Avoid processed junk and instead consume fresh and healthy produce. Ensure your fats come from clean and healthy sources, make sure you watch your sugar intake and focus on mainly complex carbs instead of simple ones, and above all else, make sure you get plenty of fresh fruits and vegetables. The odd cheat meal now and then is fine, just make sure that 90% of your diet, is super clean and super healthy.

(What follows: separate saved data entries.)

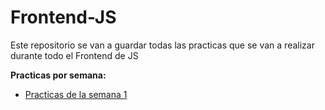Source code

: # Frontend-JS

Este repositorio se van a guardar todas las practicas que se van a realizar durante todo el Frontend de JS

**Practicas por semana:**
  - [Practicas de la semana 1](https://github.com/Leoirmin1/Frontend-JS/tree/main/Semana%201%20-)
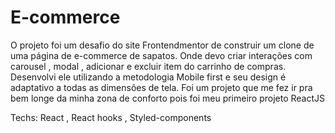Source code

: # E-commerce

O projeto foi um desafio do site Frontendmentor de construir um clone de uma página de e-commerce de sapatos.
Onde devo criar interações com carousel , modal , adicionar e excluir item do carrinho de compras.
Desenvolvi ele utilizando a metodologia Mobile first e seu design é adaptativo a todas as dimensões de tela.
Foi um projeto que me fez ir pra bem longe da minha zona de conforto pois foi meu primeiro projeto ReactJS

Techs: React , React hooks , Styled-components
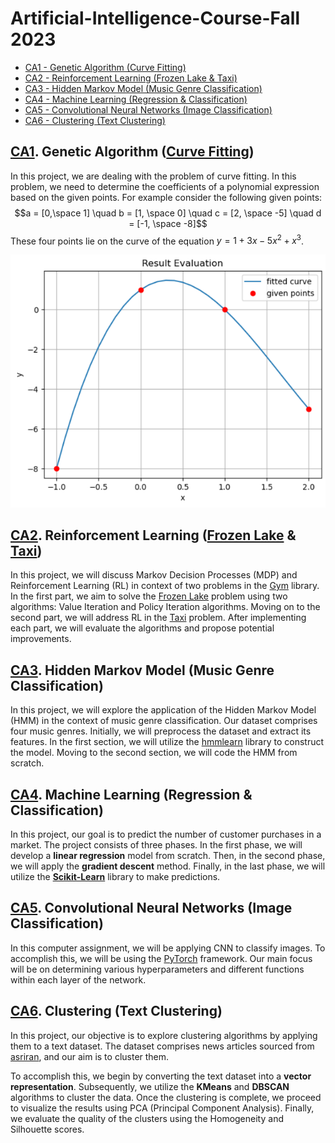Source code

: # Artificial-Intelligence-Course-Fall 2023


- [CA1 - Genetic Algorithm (Curve Fitting)](#ca1-genetic-algorithm-curve-fitting)
- [CA2 - Reinforcement Learning (Frozen Lake & Taxi)](#ca2-reinforcement-learning-frozen-lake--taxi)
- [CA3 - Hidden Markov Model (Music Genre Classification)](#ca3-hidden-markov-model-music-genre-classification)
- [CA4 - Machine Learning (Regression & Classification)](#ca4-machine-learning-regression--classification)
- [CA5 - Convolutional Neural Networks (Image Classification)](#ca5-convolutional-neural-networks-image-classification)
- [CA6 - Clustering (Text Clustering)](#ca6-clustering-text-clustering)

## [CA1](https://github.com/MehdiJmlkh/AI/tree/3e74ab508dcfb70de1999a17ade36ef7271bb625/CA1). Genetic Algorithm ([Curve Fitting](https://en.wikipedia.org/wiki/Curve_fitting))

In this project, we are dealing with the problem of curve fitting. In this problem, we need to determine the coefficients of a polynomial expression based on the given points. For example consider the following given points:
$$a = [0,\space 1] \quad
b = [1, \space 0] \quad
c = [2, \space -5] \quad
d = [-1, \space -8]$$
These four points lie on the curve of the equation $y = 1 + 3x - 5x^{2} + x^{3}$. 

![Sample points](CA1/assets/sample_points.png)


## [CA2](https://github.com/MehdiJmlkh/AI/tree/3e74ab508dcfb70de1999a17ade36ef7271bb625/CA2). Reinforcement Learning ([Frozen Lake](https://www.gymlibrary.dev/environments/toy_text/frozen_lake/) & [Taxi](https://gymnasium.farama.org/environments/toy_text/taxi/))

In this project, we will discuss Markov Decision Processes (MDP) and Reinforcement Learning (RL) in context of two problems in the [Gym](https://gymnasium.farama.org/) library.
In the first part, we aim to solve the [Frozen Lake](https://www.gymlibrary.dev/environments/toy_text/frozen_lake/) problem using two algorithms: Value Iteration and Policy Iteration algorithms.
Moving on to the second part, we will address RL in the [Taxi](https://gymnasium.farama.org/environments/toy_text/taxi/) problem.
After implementing each part, we will evaluate the algorithms and propose potential improvements.

## [CA3](https://github.com/MehdiJmlkh/AI/tree/3e74ab508dcfb70de1999a17ade36ef7271bb625/CA3). Hidden Markov Model (Music Genre Classification)

In this project, we will explore the application of the Hidden Markov Model (HMM) in the context of music genre classification. Our dataset comprises four music genres. Initially, we will preprocess the dataset and extract its features. In the first section, we will utilize the [hmmlearn](https://hmmlearn.readthedocs.io/en/latest/) library to construct the model. Moving to the second section, we will code the HMM from scratch.

## [CA4](https://github.com/MehdiJmlkh/AI/tree/3e74ab508dcfb70de1999a17ade36ef7271bb625/CA4). Machine Learning (Regression & Classification)

In this project, our goal is to predict the number of customer purchases in a market. The project consists of three phases. In the first phase, we will develop a **linear regression** model from scratch. Then, in the second phase, we will apply the **gradient descent** method. Finally, in the last phase, we will utilize the [**Scikit-Learn**](https://scikit-learn.org/stable/) library to make predictions.

## [CA5](https://github.com/MehdiJmlkh/AI/tree/3e74ab508dcfb70de1999a17ade36ef7271bb625/CA5). Convolutional Neural Networks (Image Classification)

In this computer assignment, we will be applying CNN to classify images. To accomplish this, we will be using the [PyTorch](https://pytorch.org/) framework. Our main focus will be on determining various hyperparameters and different functions within each layer of the network.

## [CA6](https://github.com/MehdiJmlkh/AI/tree/3e74ab508dcfb70de1999a17ade36ef7271bb625/CA6). Clustering (Text Clustering)

In this project, our objective is to explore clustering algorithms by applying them to a text dataset. The dataset comprises news articles sourced from [asriran](https://www.asriran.com/), and our aim is to cluster them.

To accomplish this, we begin by converting the text dataset into a **vector representation**. Subsequently, we utilize the **KMeans** and **DBSCAN** algorithms to cluster the data. Once the clustering is complete, we proceed to visualize the results using PCA (Principal Component Analysis). Finally, we evaluate the quality of the clusters using the Homogeneity and Silhouette scores.


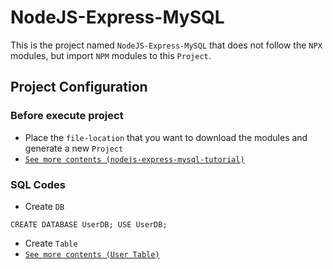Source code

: # NodeJS-Express-MySQL
This is the project named `NodeJS-Express-MySQL` that does not follow the `NPX` modules, but import `NPM` modules to this `Project`.

## Project Configuration

### Before execute project

- Place the `file-location` that you want to download the modules and generate a new `Project`
- [`See more contents (nodejs-express-mysql-tutorial)`](https://bezkoder.com/node-js-rest-api-express-mysql/)

### SQL Codes

- Create `DB`

`CREATE DATABASE UserDB;
USE UserDB;`

- Create `Table`
- [`See more contents (User Table)`](https://gist.github.com/GeonwooVincentKim)
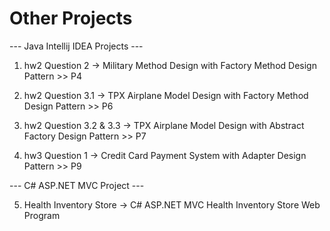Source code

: # Other Projects


--- Java Intellij IDEA Projects ---

1) hw2 Question 2 -> Military Method Design with Factory Method Design Pattern >> P4

2) hw2 Question 3.1 -> TPX Airplane Model Design with Factory Method Design Pattern >> P6

3) hw2 Question 3.2 & 3.3 -> TPX Airplane Model Design with Abstract Factory Design Pattern >> P7

4) hw3 Question 1 -> Credit Card Payment System with Adapter Design Pattern >> P9



--- C# ASP.NET MVC Project ---

5) Health Inventory Store -> C# ASP.NET MVC Health Inventory Store Web Program
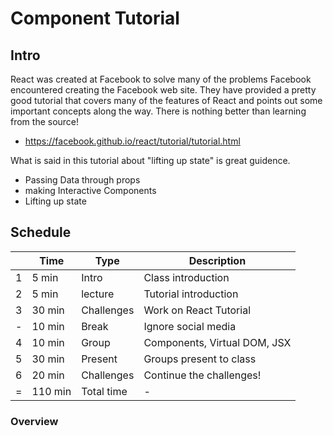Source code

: # Component Tutorial 

## Intro

React was created at Facebook to solve many of the problems Facebook 
encountered creating the Facebook web site. They have provided a 
pretty good tutorial that covers many of the features of React and 
points out some important concepts along the way. There is nothing 
better than learning from the source!

- https://facebook.github.io/react/tutorial/tutorial.html

What is said in this tutorial about "lifting up state" is great 
guidence.   

- Passing Data through props
- making Interactive Components
- Lifting up state

## Schedule 

|    | Time    | Type       | Description                          |
|----|---------|------------|--------------------------------------|
| 1  | 5 min   | Intro      | Class introduction                   |
| 2  | 5 min   | lecture    | Tutorial introduction                |
| 3  | 30 min  | Challenges | Work on React Tutorial               |
| -  | 10 min  | Break      | Ignore social media                  |
| 4  | 10 min  | Group      | Components, Virtual DOM, JSX         |
| 5  | 30 min  | Present    | Groups present to class              |
| 6  | 20 min  | Challenges | Continue the challenges!             |
| =  | 110 min | Total time | -                                    |

### Overview 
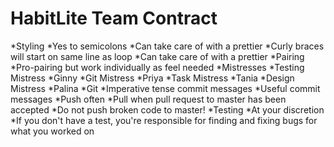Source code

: # HabitLite Team Contract

*Styling
  *Yes to semicolons
    *Can take care of with a prettier
  *Curly braces will start on same line as loop
    *Can take care of with a prettier
*Pairing
  *Pro-pairing but work individually as feel needed
*Mistresses
  *Testing Mistress
    *Ginny
  *Git Mistress
    *Priya
  *Task Mistress
    *Tania
  *Design Mistress
    *Palina
*Git
  *Imperative tense commit messages
    *Useful commit messages
  *Push often
  *Pull when pull request to master has been accepted
  *Do not push broken code to master!
*Testing
  *At your discretion
    *If you don't have a test, you're responsible for finding and fixing bugs for what you worked on
  
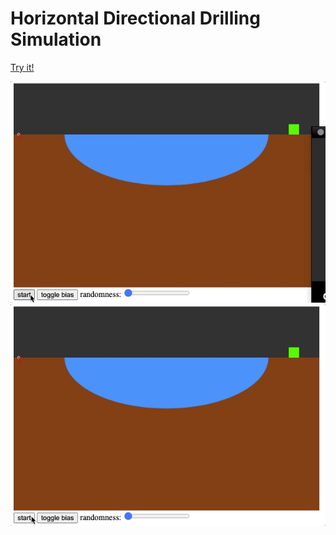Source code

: # Horizontal Directional Drilling Simulation

[Try it!](https://codingtrain.github.io/Directional-Boring/)

![GIF of losing](gifs/hdd-lose.gif) ![GIF of reaching the goal](gifs/hdd-win.gif)
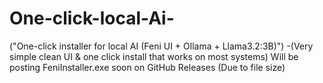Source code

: # One-click-local-Ai-
("One-click installer for local AI (Feni UI + Ollama + Llama3.2:3B)") -(Very simple clean UI &amp; one click install that works on most systems)
Will be posting FeniInstaller.exe soon on GitHub Releases (Due to file size)
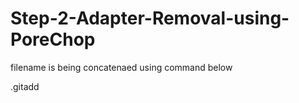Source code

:# Step-2-Adapter-Removal-using-PoreChop

filename is being concatenaed using command below 

.gitadd
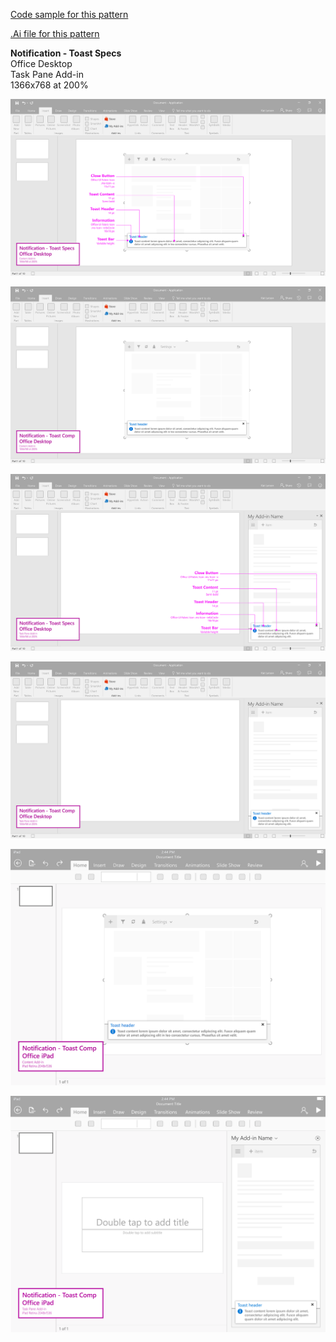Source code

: 
[Code sample for this pattern](www.github.com/officedev/codesamples)  

[.Ai file for this pattern](https://github.com/OfficeDev/Office-Add-in-UX-Design-Patterns/blob/Alec's-ongoing-changes/Patterns/Source%20Files/Embedded_Dialog.ai)



**Notification - Toast Specs**  
Office Desktop  
Task Pane Add-in  
1366x768 at 200%  

![Notification - Toast](https://raw.githubusercontent.com/Alec-McGinnis/add-in_codesample_links/master/PNGs/toast/Notification_toast_Desktop%20Content%20Window%20Callouts.png)

![Notification - Toast](https://raw.githubusercontent.com/Alec-McGinnis/add-in_codesample_links/master/PNGs/toast/Notification_toast_Desktop%20Content%20Window.png)

![Notification - Toast](https://raw.githubusercontent.com/Alec-McGinnis/add-in_codesample_links/master/PNGs/toast/Notification_toast_Desktop%20Task%20Pane%20Callouts.png)


![Notification - Toast](https://raw.githubusercontent.com/Alec-McGinnis/add-in_codesample_links/master/PNGs/toast/Notification_toast_Desktop%20Task%20Pane.png)


![Notification - Toast](https://raw.githubusercontent.com/Alec-McGinnis/add-in_codesample_links/master/PNGs/toast/Notification_toast_iPad%20Content%20Window.png)


![Notification - Toast](https://raw.githubusercontent.com/Alec-McGinnis/add-in_codesample_links/master/PNGs/toast/Notification_toast_iPad%20Task%20Pane.png)
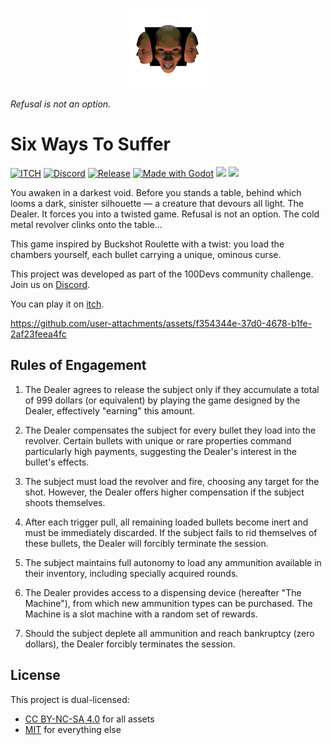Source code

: <p align="center">
  <img src="./src/icon.png" />
</p>

<p align="left">
  <i>Refusal is not an option.</i>
</p>

# Six Ways To Suffer
[![ITCH](https://img.shields.io/badge/Itch.io-FA5C5C?&logo=itch.io&logoColor=white)](https://100devs.itch.io/six-ways-to-suffer)
[![Discord](https://img.shields.io/static/v1?label=&labelColor=5865F2&message=Community&color=grey&logo=Discord&logoColor=white&url=https://discord.gg/UHN4AjMw4d)](https://discord.gg/UHN4AjMw4d)
[![Release](https://github.com/100-Devs-1-Game/Sixwaystosuffer/actions/workflows/cicd.yml/badge.svg)](/.github/workflows/cicd.yml)
[![Made with Godot](https://img.shields.io/badge/Made%20with-Godot-478CBF?style=flat&logo=godot%20engine&logoColor=white)](https://godotengine.org)
[![](https://tokei.rs/b1/github/100-Devs-1-Game/Sixwaystosuffer?category=code&style=flat&label=Lines%20Of%20Code)](https://github.com/XAMPPRocky/tokei)
[![](https://tokei.rs/b1/github/100-Devs-1-Game/Sixwaystosuffer?category=files&style=flat&label=Files)](https://github.com/XAMPPRocky/tokei)

You awaken in a darkest void. Before you stands a table, behind which looms a dark, sinister silhouette — a creature that devours all light. The Dealer. It forces you into a twisted game. Refusal is not an option. The cold metal revolver clinks onto the table...

This game inspired by Buckshot Roulette with a twist: you load the chambers yourself, each bullet carrying a unique, ominous curse.

This project was developed as part of the 100Devs community challenge. Join us on [Discord](https://discord.gg/UHN4AjMw4d).

You can play it on [itch](https://100devs.itch.io/six-ways-to-suffer).


https://github.com/user-attachments/assets/f354344e-37d0-4678-b1fe-2af23feea4fc




## Rules of Engagement

1. The Dealer agrees to release the subject only if they accumulate a total of 999 dollars (or equivalent) by playing the game designed by the Dealer, effectively "earning" this amount.

2. The Dealer compensates the subject for every bullet they load into the revolver. Certain bullets with unique or rare properties command particularly high payments, suggesting the Dealer's interest in the bullet's effects.

3. The subject must load the revolver and fire, choosing any target for the shot. However, the Dealer offers higher compensation if the subject shoots themselves.

4. After each trigger pull, all remaining loaded bullets become inert and must be immediately discarded. If the subject fails to rid themselves of these bullets, the Dealer will forcibly terminate the session.

5. The subject maintains full autonomy to load any ammunition available in their inventory, including specially acquired rounds. 

6. The Dealer provides access to a dispensing device (hereafter "The Machine"), from which new ammunition types can be purchased. The Machine is a slot machine with a random set of rewards.

7. Should the subject deplete all ammunition and reach bankruptcy (zero dollars), the Dealer forcibly terminates the session.

## License

This project is dual-licensed:
- [CC BY-NC-SA 4.0](./src/assets/LICENSE) for all assets
- [MIT](./LICENSE) for everything else
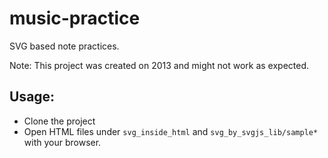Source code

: # music-practice

SVG based note practices.

Note: This project was created on 2013 and might not work as expected.

## Usage:
* Clone the project
* Open HTML files under `svg_inside_html` and `svg_by_svgjs_lib/sample*` with your browser.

The Best 3-Day Powerlifting Program (2024) - Gym Geek (2024)
Top Articles
Form I-129: A Guide to the US Petition for Nonimmigrant Workers - ImmigrateInternational.com
Chicken Coop Brookhaven Ms
Jennifer Riordan Net Worth: A Comprehensive Look At Her Life And Legacy
OneFS Logfile Collection with isi-gather-info | Dell Technologies Info Hub
Al Horford House Brookline
Puss In Boots: The Last Wish Showtimes Near Fox Berkshire
Tinyzonehd
Dr Frita Mcrae Fisher Husband
Sara Carter Fox News Photos
Stockton (California) – Travel guide at Wikivoyage
Pulitzer And Tony Winning Play About A Mathematical Genius Crossword
Faotp Meaning In Text
What is 2/3 as a decimal? (Convert 2/3 to decimal)
ONE PAN BROCCOLI CASHEW CHICKEN
Madison.ellee
Bigbug Rotten Tomatoes
Brianna Aerial Forum
24 Hour Pharmacy St Louis Mo
Unveiling The Fascination: Makayla Campinos Video
Sophia Garapetian Twitter
Battlenet We Couldn't Verify Your Account With That Information
Troy Bilt Belt Diagram
Dive into Hearts and Adventure: Top 10 Lexi Heart Books to Experience
All Obituaries | Dante Jelks Funeral Home LLC. | Birmingham AL funeral home and cremation Gadsden AL funeral home and cremation
Used Travel Trailers Under $5000 Craigslist
WhirlyBall: next-level bumper cars
G122 Pink Pill
Think Up Elar Level 5 Answer Key Pdf
5128 Se Bybee Blvd
Myhr.bannerhealth.com
Knock At The Cabin Showtimes Near Alamo Drafthouse Raleigh
San Bernardino Pick A Part Inventory
Sam's Club Stafford Gas Price
Deshaun Watson Stats, News and Video - QB | NFL.com
Is Jamie Kagol Married
Simple Simon's Pizza Lone Jack Menu
Seriennummern aus dem Internet
Gabrielle Abbate Obituary
Paper Io 2 Unblocked Games Premium
Bj 사슴이 분수
Seats 3D Ubs Arena
Pge Set Up Service
South Carolina Craigslist Motorcycles
Israel Tripadvisor Forum
Welcome to Predator Masters -- Hunting the Hunters
Kingdom Tattoo Ithaca Mi
Babyrainbow Private
Bucks County fall festivals and events to keep you busy through the season
Craigslist Free Stuff Bellingham
The Complete History Of The Yahoo Logo - Hatchwise
Auctionzipauctions
Latest Posts
Article information

Author: Greg O'Connell

Last Updated:

Views: 6199

Rating: 4.1 / 5 (62 voted)

Reviews: 85% of readers found this page helpful

Author information

Name: Greg O'Connell

Birthday: 1992-01-10

Address: Suite 517 2436 Jefferey Pass, Shanitaside, UT 27519

Phone: +2614651609714

Job: Education Developer

Hobby: Cooking, Gambling, Pottery, Shooting, Baseball, Singing, Snowboarding

Introduction: My name is Greg O'Connell, I am a delightful, colorful, talented, kind, lively, modern, tender person who loves writing and wants to share my knowledge and understanding with you.